Your copy should match the listing word for word, apart from the pictures, which are left out.

= = = = =

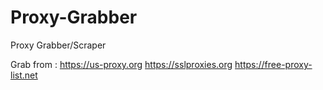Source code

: # Proxy-Grabber
Proxy Grabber/Scraper

Grab from : 
https://us-proxy.org
https://sslproxies.org
https://free-proxy-list.net
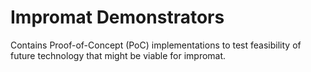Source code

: # Impromat Demonstrators

Contains Proof-of-Concept (PoC) implementations to test feasibility of future technology that might be viable for impromat.
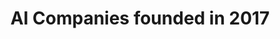 ---
title: "AI Companies founded in 2017"
excerpt: "Here is a list of AI companies founded in 2017."
type: collection
heat: 9342

query: item.yearFounded == 2017

topics:
  - AI

images:
  - url: https://upload.wikimedia.org/wikipedia/commons/f/f5/D%C3%A9tection_de_personne_-_exemple_3.jpg
    width: 800
    height: 533
---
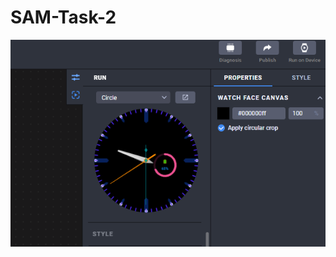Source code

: # SAM-Task-2

![Example Image](https://github.com/Sakib-203-15-3883/SAM-Task-2/blob/main/result/Normal_Mode%20%26%26%20%20enough_charge.png)
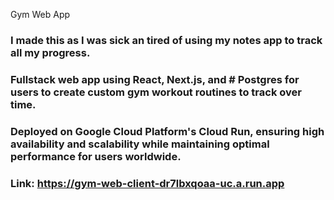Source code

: Gym Web App

### I made this as I was sick an tired of using my notes app to track all my progress.
### Fullstack web app using React, Next.js, and # Postgres for users to create custom gym workout routines to track over time.
### Deployed on Google Cloud Platform's Cloud Run, ensuring high availability and scalability while maintaining optimal performance for users worldwide.
### Link: https://gym-web-client-dr7lbxqoaa-uc.a.run.app
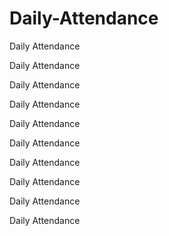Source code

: # Daily-Attendance
Daily Attendance

Daily Attendance

Daily Attendance

Daily Attendance

Daily Attendance

Daily Attendance

Daily Attendance

Daily Attendance

Daily Attendance


Daily Attendance
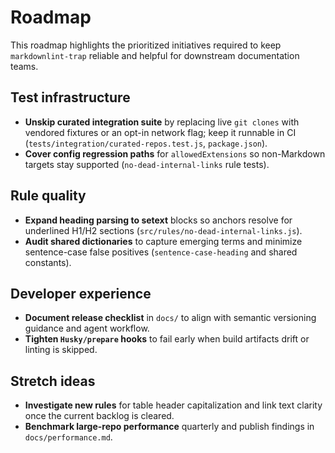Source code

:# Roadmap

This roadmap highlights the prioritized initiatives required to keep `markdownlint-trap` reliable and helpful for downstream documentation teams.

## Test infrastructure

- **Unskip curated integration suite** by replacing live `git clones` with vendored fixtures or an opt-in network flag; keep it runnable in CI (`tests/integration/curated-repos.test.js`, `package.json`).
- **Cover config regression paths** for `allowedExtensions` so non-Markdown targets stay supported (`no-dead-internal-links` rule tests).

## Rule quality

- **Expand heading parsing to setext** blocks so anchors resolve for underlined H1/H2 sections (`src/rules/no-dead-internal-links.js`).
- **Audit shared dictionaries** to capture emerging terms and minimize sentence-case false positives (`sentence-case-heading` and shared constants).

## Developer experience

- **Document release checklist** in `docs/` to align with semantic versioning guidance and agent workflow.
- **Tighten `Husky/prepare` hooks** to fail early when build artifacts drift or linting is skipped.

## Stretch ideas

- **Investigate new rules** for table header capitalization and link text clarity once the current backlog is cleared.
- **Benchmark large-repo performance** quarterly and publish findings in `docs/performance.md`.
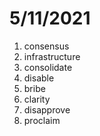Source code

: # 5/11/2021

1. consensus
2. infrastructure
3. consolidate
4. disable
5. bribe
6. clarity
7. disapprove
8. proclaim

= = = = =

RESPONSE TO THIS TASK -
Source code

: # Proxy-Grabber
Proxy Grabber/Scraper

Grab from : 
https://us-proxy.org
https://sslproxies.org
https://free-proxy-list.net
Source code

: # Impromat Demonstrators

Contains Proof-of-Concept (PoC) implementations to test feasibility of future technology that might be viable for impromat.
 ---
title: "AI Companies founded in 2017"
excerpt: "Here is a list of AI companies founded in 2017."
type: collection
heat: 9342

query: item.yearFounded == 2017

topics:
  - AI

images:
  - url: https://upload.wikimedia.org/wikipedia/commons/f/f5/D%C3%A9tection_de_personne_-_exemple_3.jpg
    width: 800
    height: 533
---
Source code

: # SAM-Task-2

![Example Image](https://github.com/Sakib-203-15-3883/SAM-Task-2/blob/main/result/Normal_Mode%20%26%26%20%20enough_charge.png)
Source code

: Gym Web App

### I made this as I was sick an tired of using my notes app to track all my progress.
### Fullstack web app using React, Next.js, and # Postgres for users to create custom gym workout routines to track over time.
### Deployed on Google Cloud Platform's Cloud Run, ensuring high availability and scalability while maintaining optimal performance for users worldwide.
### Link: https://gym-web-client-dr7lbxqoaa-uc.a.run.app
Source code

: # Daily-Attendance
Daily Attendance

Daily Attendance

Daily Attendance

Daily Attendance

Daily Attendance

Daily Attendance

Daily Attendance

Daily Attendance

Daily Attendance


Daily Attendance
Source code

:# Roadmap

This roadmap highlights the prioritized initiatives required to keep `markdownlint-trap` reliable and helpful for downstream documentation teams.

## Test infrastructure

- **Unskip curated integration suite** by replacing live `git clones` with vendored fixtures or an opt-in network flag; keep it runnable in CI (`tests/integration/curated-repos.test.js`, `package.json`).
- **Cover config regression paths** for `allowedExtensions` so non-Markdown targets stay supported (`no-dead-internal-links` rule tests).

## Rule quality

- **Expand heading parsing to setext** blocks so anchors resolve for underlined H1/H2 sections (`src/rules/no-dead-internal-links.js`).
- **Audit shared dictionaries** to capture emerging terms and minimize sentence-case false positives (`sentence-case-heading` and shared constants).

## Developer experience

- **Document release checklist** in `docs/` to align with semantic versioning guidance and agent workflow.
- **Tighten `Husky/prepare` hooks** to fail early when build artifacts drift or linting is skipped.

## Stretch ideas

- **Investigate new rules** for table header capitalization and link text clarity once the current backlog is cleared.
- **Benchmark large-repo performance** quarterly and publish findings in `docs/performance.md`.
Source code

: # 5/11/2021

1. consensus
2. infrastructure
3. consolidate
4. disable
5. bribe
6. clarity
7. disapprove
8. proclaim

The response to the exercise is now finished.